Advancing data science on the Gitcoin Grants Stack
OSO is partnering with Gitcoin to enhance data infrastructure and analytics capabilities on top of Grants Stack.
The goal is to make it easy for developers, researchers, and community members to connect Gitcoin Grants' data with any of OSO's public datasets. In doing so, we hope to streamline data engineering, improve donor transparency, and enable more data-driven decision-making for the Gitcoin ecosystem.
This post shows how you can use OSO to:
- Find and explore Gitcoin grantee information in OSO's repository
- Evaluate coding activity, contributions, and productivity to assess project momentum and engagement
- Track funding patterns across rounds, review top-funded projects, and correlate funding with developer activity
- Identify similar grantees with comparable development profiles and discover additional funders supporting Gitcoin grantees
You can execute these queries on the OSO Data Lake in BigQuery by following the instructions here or setting up a local Jupyter Notebook environment and using the tutorial Notebook available here.

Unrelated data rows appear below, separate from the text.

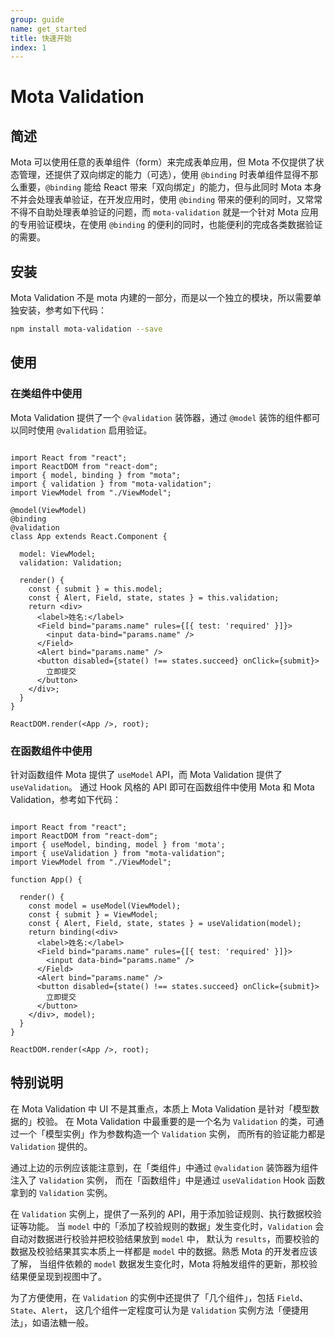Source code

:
 ```yaml
---
group: guide
name: get_started
title: 快速开始
index: 1
---
```


# Mota Validation

## 简述

Mota 可以使用任意的表单组件（form）来完成表单应用，但 Mota 不仅提供了状态管理，还提供了双向绑定的能力（可选），使用 `@binding` 时表单组件显得不那么重要，`@binding` 能给 React 带来「双向绑定」的能力，但与此同时 Mota 本身不并会处理表单验证，在开发应用时，使用 `@binding` 带来的便利的同时，又常常不得不自助处理表单验证的问题，而 `mota-validation` 就是一个针对 Mota 应用的专用验证模块，在使用 `@binding` 的便利的同时，也能便利的完成各类数据验证的需要。


## 安装

Mota Validation 不是 mota 内建的一部分，而是以一个独立的模块，所以需要单独安装，参考如下代码：

```bash
npm install mota-validation --save 
```

## 使用

### 在类组件中使用
Mota Validation 提供了一个 `@validation` 装饰器，通过 `@model` 装饰的组件都可以同时使用 `@validation` 启用验证。

```tsx

import React from "react";
import ReactDOM from "react-dom";
import { model, binding } from "mota";
import { validation } from "mota-validation";
import ViewModel from "./ViewModel";

@model(ViewModel)
@binding
@validation
class App extends React.Component {

  model: ViewModel;
  validation: Validation;

  render() {
    const { submit } = this.model;
    const { Alert, Field, state, states } = this.validation;
    return <div>
      <label>姓名:</label>
      <Field bind="params.name" rules={[{ test: 'required' }]}>
        <input data-bind="params.name" />
      </Field>
      <Alert bind="params.name" />
      <button disabled={state() !== states.succeed} onClick={submit}>
        立即提交
      </button>
    </div>;
  }
}

ReactDOM.render(<App />, root);

```

### 在函数组件中使用

针对函数组件 Mota 提供了 `useModel` API，而 Mota Validation 提供了 `useValidation`。
通过 Hook 风格的 API 即可在函数组件中使用 Mota 和 Mota Validation，参考如下代码：

```tsx

import React from "react";
import ReactDOM from "react-dom";
import { useModel, binding, model } from 'mota';
import { useValidation } from "mota-validation";
import ViewModel from "./ViewModel";

function App() {

  render() {
    const model = useModel(ViewModel);
    const { submit } = ViewModel;
    const { Alert, Field, state, states } = useValidation(model);
    return binding(<div>
      <label>姓名:</label>
      <Field bind="params.name" rules={[{ test: 'required' }]}>
        <input data-bind="params.name" />
      </Field>
      <Alert bind="params.name" />
      <button disabled={state() !== states.succeed} onClick={submit}>
        立即提交
      </button>
    </div>, model);
  }
}

ReactDOM.render(<App />, root);

```

## 特别说明

在 Mota Validation 中 UI 不是其重点，本质上 Mota Validation 是针对「模型数据的」校验。
在 Mota Validation 中最重要的是一个名为 `Validation` 的类，可通过一个「模型实例」作为参数构造一个 `Validation` 实例，
而所有的验证能力都是 `Validation` 提供的。

通过上边的示例应该能注意到，在「类组件」中通过 `@validation` 装饰器为组件注入了 `Validation` 实例，
而在「函数组件」中是通过 `useValidation` Hook 函数拿到的 `Validation` 实例。

在 `Validation` 实例上，提供了一系列的 API，用于添加验证规则、执行数据校验证等功能。
当 `model` 中的「添加了校验规则的数据」发生变化时，`Validation` 会自动对数据进行校验并把校验结果放到 `model` 中，
默认为 `results`，而要校验的数据及校验结果其实本质上一样都是 `model` 中的数据。熟悉 Mota 的开发者应该了解，
当组件依赖的 `model` 数据发生变化时，Mota 将触发组件的更新，那校验结果便呈现到视图中了。

为了方便使用，在 `Validation` 的实例中还提供了「几个组件」，包括 `Field`、`State`、`Alert`，
这几个组件一定程度可认为是 `Validation` 实例方法「便捷用法」，如语法糖一般。
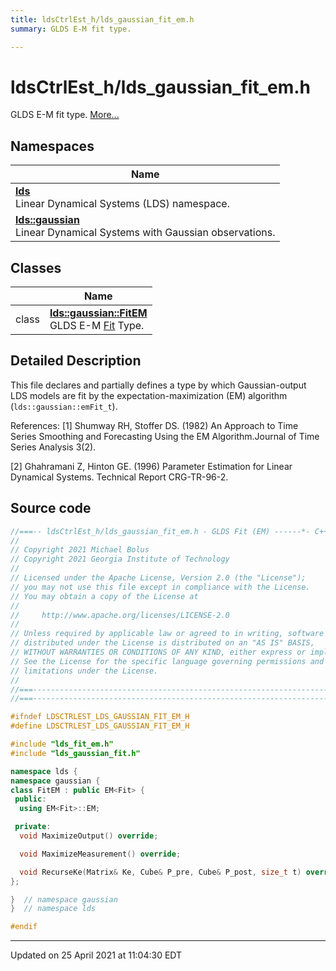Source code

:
 ```yaml
---
title: ldsCtrlEst_h/lds_gaussian_fit_em.h
summary: GLDS E-M fit type. 

---
```


# ldsCtrlEst_h/lds_gaussian_fit_em.h

GLDS E-M fit type.  [More...](#detailed-description)



## Namespaces

| Name           |
| -------------- |
| **[lds](/lds-ctrl-est/docs/api/namespaces/namespacelds/)** <br>Linear Dynamical Systems (LDS) namespace.  |
| **[lds::gaussian](/lds-ctrl-est/docs/api/namespaces/namespacelds_1_1gaussian/)** <br>Linear Dynamical Systems with Gaussian observations.  |

## Classes

|                | Name           |
| -------------- | -------------- |
| class | **[lds::gaussian::FitEM](/lds-ctrl-est/docs/api/classes/classlds_1_1gaussian_1_1_fit_e_m/)** <br>GLDS E-M [Fit](/lds-ctrl-est/docs/api/classes/classlds_1_1gaussian_1_1_fit/) Type.  |

## Detailed Description



This file declares and partially defines a type by which Gaussian-output LDS models are fit by the expectation-maximization (EM) algorithm (`lds::gaussian::emFit_t`).

References: [1] Shumway RH, Stoffer DS. (1982) An Approach to Time Series Smoothing and Forecasting Using the EM Algorithm.Journal of Time Series Analysis 3(2).

[2] Ghahramani Z, Hinton GE. (1996) Parameter Estimation for Linear Dynamical Systems. Technical Report CRG-TR-96-2. 





## Source code

```cpp
//===-- ldsCtrlEst_h/lds_gaussian_fit_em.h - GLDS Fit (EM) ------*- C++ -*-===//
//
// Copyright 2021 Michael Bolus
// Copyright 2021 Georgia Institute of Technology
//
// Licensed under the Apache License, Version 2.0 (the "License");
// you may not use this file except in compliance with the License.
// You may obtain a copy of the License at
//
//     http://www.apache.org/licenses/LICENSE-2.0
//
// Unless required by applicable law or agreed to in writing, software
// distributed under the License is distributed on an "AS IS" BASIS,
// WITHOUT WARRANTIES OR CONDITIONS OF ANY KIND, either express or implied.
// See the License for the specific language governing permissions and
// limitations under the License.
//
//===----------------------------------------------------------------------===//
//===----------------------------------------------------------------------===//

#ifndef LDSCTRLEST_LDS_GAUSSIAN_FIT_EM_H
#define LDSCTRLEST_LDS_GAUSSIAN_FIT_EM_H

#include "lds_fit_em.h"
#include "lds_gaussian_fit.h"

namespace lds {
namespace gaussian {
class FitEM : public EM<Fit> {
 public:
  using EM<Fit>::EM;

 private:
  void MaximizeOutput() override;

  void MaximizeMeasurement() override;

  void RecurseKe(Matrix& Ke, Cube& P_pre, Cube& P_post, size_t t) override;
};

}  // namespace gaussian
}  // namespace lds

#endif
```


-------------------------------

Updated on 25 April 2021 at 11:04:30 EDT

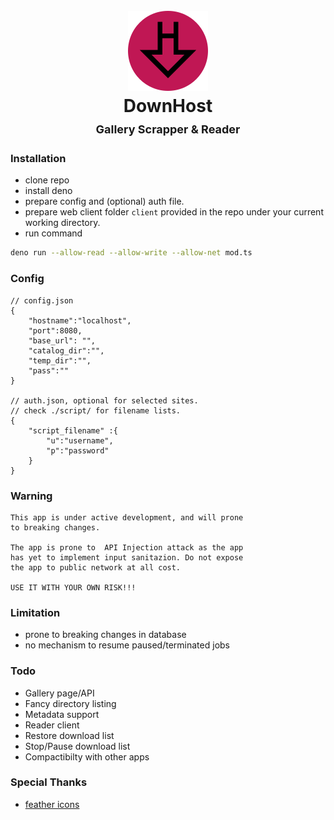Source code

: <h1 align="center">
  <br>
  <img src="client/static/icon.png" alt="DownHost">
  
  <br>
  <b>DownHost</b>
  <br>
  <sub-title style="font-size:18px;">Gallery Scrapper & Reader</sub-title>
  <br>
</h1>

### Installation
- clone repo
- install deno
- prepare config and (optional) auth file.
- prepare web client folder `client` provided in the repo under your current working directory.
- run command
```bash
deno run --allow-read --allow-write --allow-net mod.ts
```

### Config
```
// config.json
{
    "hostname":"localhost",
    "port":8080,
    "base_url": "",
    "catalog_dir":"",
    "temp_dir":"",
    "pass":""
}

// auth.json, optional for selected sites.
// check ./script/ for filename lists.
{
    "script_filename" :{
        "u":"username",
        "p":"password"
    }
}
```

### Warning
```
This app is under active development, and will prone
to breaking changes. 

The app is prone to  API Injection attack as the app 
has yet to implement input sanitazion. Do not expose
the app to public network at all cost.

USE IT WITH YOUR OWN RISK!!!
```

### Limitation
- prone to breaking changes in database
- no mechanism to resume paused/terminated jobs

### Todo
- Gallery page/API
- Fancy directory listing
- Metadata support
- Reader client
- Restore download list
- Stop/Pause download list
- Compactibilty with other apps

### Special Thanks
- [feather icons](https://github.com/feathericons/feather)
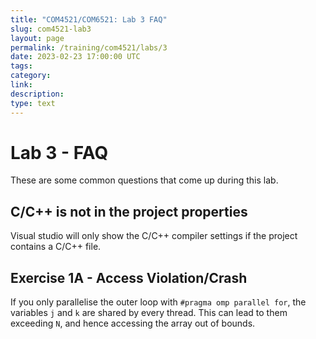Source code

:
 ```yaml
---
title: "COM4521/COM6521: Lab 3 FAQ"
slug: com4521-lab3
layout: page
permalink: /training/com4521/labs/3
date: 2023-02-23 17:00:00 UTC
tags:
category:
link:
description:
type: text
---
```


# Lab 3 - FAQ
These are some common questions that come up during this lab.

## C/C++ is not in the project properties

Visual studio will only show the C/C++ compiler settings if the project contains a C/C++ file.

## Exercise 1A - Access Violation/Crash

If you only parallelise the outer loop with `#pragma omp parallel for`, the variables `j` and `k` are shared by every thread. This can lead to them exceeding `N`, and hence accessing the array out of bounds.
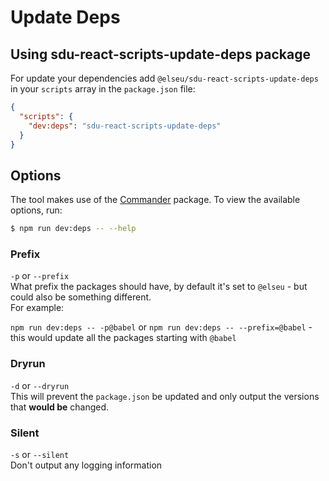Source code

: # Update Deps

## Using sdu-react-scripts-update-deps package

For update your dependencies add `@elseu/sdu-react-scripts-update-deps` in your `scripts` array in the `package.json` file:

```json
{
  "scripts": {
    "dev:deps": "sdu-react-scripts-update-deps"
  }
}
```

## Options
The tool makes use of the [Commander](https://www.npmjs.com/package/commander) package. To view the available options, run:

```bash
$ npm run dev:deps -- --help
```

### Prefix
`-p` or `--prefix`  
What prefix the packages should have, by default it's set to `@elseu` - but could also be something different.  
For example:

`npm run dev:deps -- -p@babel` or `npm run dev:deps -- --prefix=@babel` - this would update all the packages starting with `@babel`

### Dryrun
`-d` or `--dryrun`  
This will prevent the `package.json` be updated and only output the versions that **would be** changed.

### Silent
`-s` or `--silent`  
Don't output any logging information
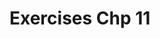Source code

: # Exercises Chp 11

#### 



```sql

```

#### 



```sql

```

#### 



```sql

```

#### 



```sql

```

#### 



```sql

```

#### 



```sql

```

#### 



```sql

```

#### 



```sql

```

#### 



```sql

```

#### 



```sql

```

#### 



```sql

```

#### 



```sql

```

#### 



```sql

```

#### 



```sql

```
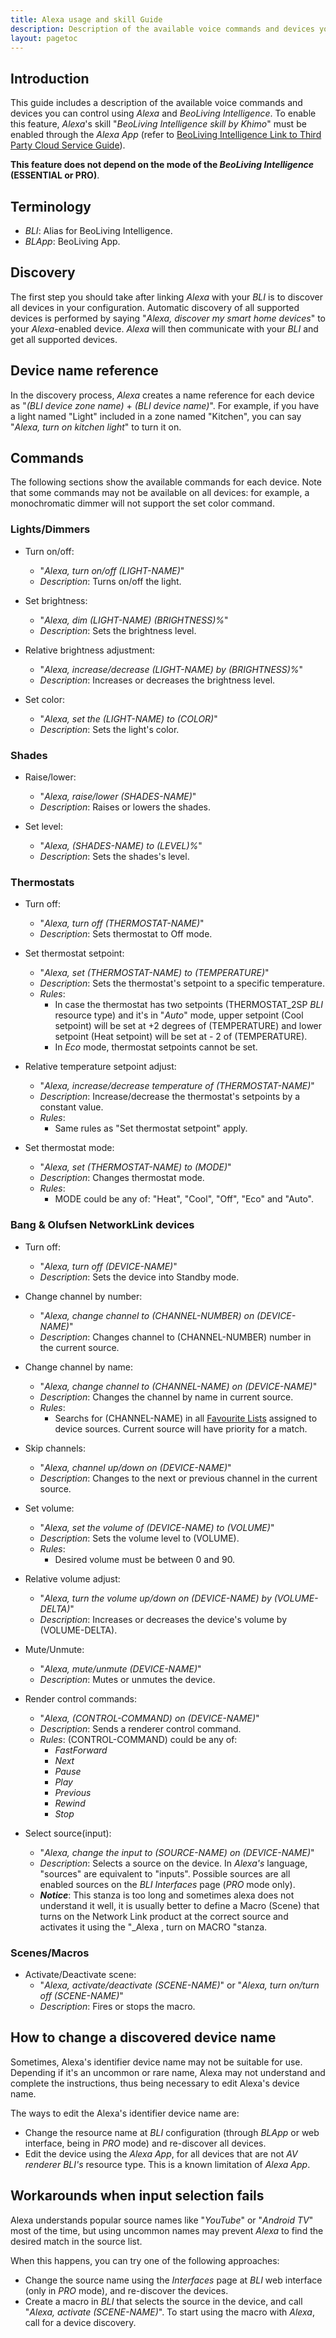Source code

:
 ```yaml
---
title: Alexa usage and skill Guide
description: Description of the available voice commands and devices you can control using _Alexa_ and _BeoLiving Intelligence_.
layout: pagetoc
---
```


## Introduction

This guide includes a description of the available voice commands and devices you can control using _Alexa_ and _BeoLiving Intelligence_. To enable this feature, _Alexa_'s skill "_BeoLiving Intelligence skill by Khimo_" must be enabled through the _Alexa App_ (refer to [BeoLiving Intelligence Link to Third Party Cloud Service Guide](bli-link-third-party-service.md)). 

**This feature does not depend on the mode of the _BeoLiving Intelligence_ (ESSENTIAL or PRO)**.
 
## Terminology

+ _BLI_: Alias for BeoLiving Intelligence.
+ _BLApp_: BeoLiving App.

## Discovery

The first step you should take after linking _Alexa_ with your _BLI_ is to discover all devices in your configuration. Automatic discovery of all supported devices is performed by saying "_Alexa, discover my smart home devices_" to your _Alexa_-enabled device. _Alexa_ will then communicate with your _BLI_ and get all supported devices. 

## Device name reference

In the discovery process, _Alexa_ creates a name reference for each device as "_(BLI device zone name)_ \+ _(BLI device name)_".
For example, if you have a light named "Light" included in a zone named "Kitchen", you can say "_Alexa, turn on kitchen light_" to turn it on.

## Commands

The following sections show the available commands for each device. Note that some commands may not be available on all devices: for example, a monochromatic dimmer will not support the set color command.

### Lights/Dimmers

+ Turn on/off: 
  + "_Alexa, turn on/off (LIGHT-NAME)_"
  + _Description_: Turns on/off the light.

+ Set brightness: 
  + "_Alexa, dim (LIGHT-NAME) (BRIGHTNESS)%_"
  + _Description_: Sets the brightness level.

+ Relative brightness adjustment: 
  + "_Alexa, increase/decrease (LIGHT-NAME) by (BRIGHTNESS)%_"
  + _Description_: Increases or decreases the brightness level.

+ Set color: 
  + "_Alexa, set the (LIGHT-NAME) to (COLOR)_"
  + _Description_: Sets the light's color.

### Shades

+ Raise/lower: 
  + "_Alexa, raise/lower (SHADES-NAME)_"
  + _Description_: Raises or lowers the shades.

+ Set level: 
  + "_Alexa, (SHADES-NAME) to (LEVEL)%_"
  + _Description_: Sets the shades's level.


### Thermostats

+ Turn off: 
  + "_Alexa, turn off (THERMOSTAT-NAME)_"
  + _Description_: Sets thermostat to Off mode.

+ Set thermostat setpoint:
  + "_Alexa, set (THERMOSTAT-NAME) to (TEMPERATURE)_"
  + _Description_: Sets the thermostat's setpoint to a specific temperature.
  + _Rules_:
    + In case the thermostat has two setpoints (THERMOSTAT\_2SP _BLI_ resource type) and it's in "_Auto_" mode, upper setpoint (Cool setpoint) will be set at +2 degrees of (TEMPERATURE) and lower setpoint (Heat setpoint) will be set at - 2 of (TEMPERATURE). 
    + In _Eco_ mode, thermostat setpoints cannot be set.

+ Relative temperature setpoint adjust:
  + "_Alexa, increase/decrease temperature of (THERMOSTAT-NAME)_"
  + _Description_: Increase/decrease the thermostat's setpoints by a constant value.
  + _Rules_:
    + Same rules as "Set thermostat setpoint" apply.

+ Set thermostat mode:
  + "_Alexa, set (THERMOSTAT-NAME) to (MODE)_"
  + _Description_: Changes thermostat mode.
  + _Rules_:
    + MODE could be any of: "Heat", "Cool", "Off", "Eco" and "Auto".

### Bang & Olufsen NetworkLink devices 

+ Turn off: 
  + "_Alexa, turn off (DEVICE-NAME)_"
  + _Description_: Sets the device into Standby mode.

+ Change channel by number:
  + "_Alexa, change channel to (CHANNEL-NUMBER) on (DEVICE-NAME)_"
  + _Description_: Changes channel to (CHANNEL-NUMBER) number in the current source.

+ Change channel by name:
  + "_Alexa, change channel to (CHANNEL-NAME) on (DEVICE-NAME)_"
  + _Description_: Changes the channel by name in current source.
  + _Rules_:
    + Searchs for (CHANNEL-NAME) in all [Favourite Lists](bli-pro-user-guide/#fav-list) assigned to device sources. Current source will have priority for a match.

+ Skip channels:
  + "_Alexa, channel up/down on (DEVICE-NAME)_"
  + _Description_: Changes to the next or previous channel in the current source.
  
+ Set volume:
  + "_Alexa, set the volume of (DEVICE-NAME) to (VOLUME)_"
  + _Description_: Sets the volume level to (VOLUME).
  + _Rules_:
    + Desired volume must be between 0 and 90.

+ Relative volume adjust:
  + "_Alexa, turn the volume up/down on (DEVICE-NAME) by (VOLUME-DELTA)_"
  + _Description_: Increases or decreases the device's volume by (VOLUME-DELTA).

+ Mute/Unmute:
  + "_Alexa, mute/unmute (DEVICE-NAME)_"
  + _Description_: Mutes or unmutes the device.

+ Render control commands:
  + "_Alexa, (CONTROL-COMMAND) on (DEVICE-NAME)_"
  + _Description_: Sends a renderer control command.
  + _Rules_: (CONTROL-COMMAND) could be any of:
    + _FastForward_
    + _Next_
    + _Pause_
    + _Play_
    + _Previous_
    + _Rewind_
    + _Stop_

+ Select source(input):
  + "_Alexa, change the input to (SOURCE-NAME) on (DEVICE-NAME)_"
  + _Description_: Selects a source on the device. In _Alexa's_ language, "sources" are equivalent to "inputs". Possible sources are all enabled sources on the _BLI_ _Interfaces_ page (_PRO_ mode only).
  + **_Notice_**: This stanza is too long and sometimes alexa does not understand it well, it is usually better to define a Macro (Scene) that turns on the Network Link product at the correct source and activates it using the "_Alexa , turn on MACRO "stanza.
  
### Scenes/Macros

+ Activate/Deactivate scene:
  + "_Alexa, activate/deactivate (SCENE-NAME)_" or "_Alexa, turn on/turn off (SCENE-NAME)_"
  + _Description_: Fires or stops the macro.  

## How to change a discovered device name

Sometimes, Alexa's identifier device name may not be suitable for use. Depending if it's an uncommon or rare name, Alexa may not understand and complete the instructions, thus being necessary to edit Alexa's device name.

The ways to edit the Alexa's identifier device name are:
  + Change the resource name at _BLI_ configuration (through _BLApp_ or web interface, being in _PRO_ mode) and re-discover all devices.
  + Edit the device using the _Alexa App_, for all devices that are not _AV renderer_ _BLI's_ resource type. This is a known limitation of _Alexa App_.  
  
## Workarounds when input selection fails

Alexa understands popular source names like "_YouTube_" or "_Android TV_" most of the time, but using uncommon names may prevent _Alexa_ to find the desired match in the source list.

When this happens, you can try one of the following approaches:

+ Change the source name using the _Interfaces_ page at _BLI_ web interface (only in _PRO_ mode), and re-discover the devices.
+ Create a macro in _BLI_ that selects the source in the device, and call "_Alexa, activate (SCENE-NAME)_". To start using the macro with _Alexa_, 
call for a device discovery.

How to find a Gitcoin Grantee in OSO
You can search if an OSS Gitcoin Grantee's data is available in OSO by using their name as follows:
query = """
select project_id, project_name, display_name
from `oso_production.projects_v1`
where lower(display_name) like lower('%open%source%')
"""
results = client.query(query)
results.to_dataframe()
The matching records are displayed as follows. You can utilize the field project_name, say “opensource-observer”, for additional information on the grantee, as shown in the following queries.
OSO manages a repository of open source projects, including OSS grantees in Gitcoin, called the oss-directory. This repository serves as the foundation of the OSO data pipeline. By running indexers on every artifact linked to projects in the directory, OSO generates metrics that power its API and dashboards, providing valuable insights into project performance and impact.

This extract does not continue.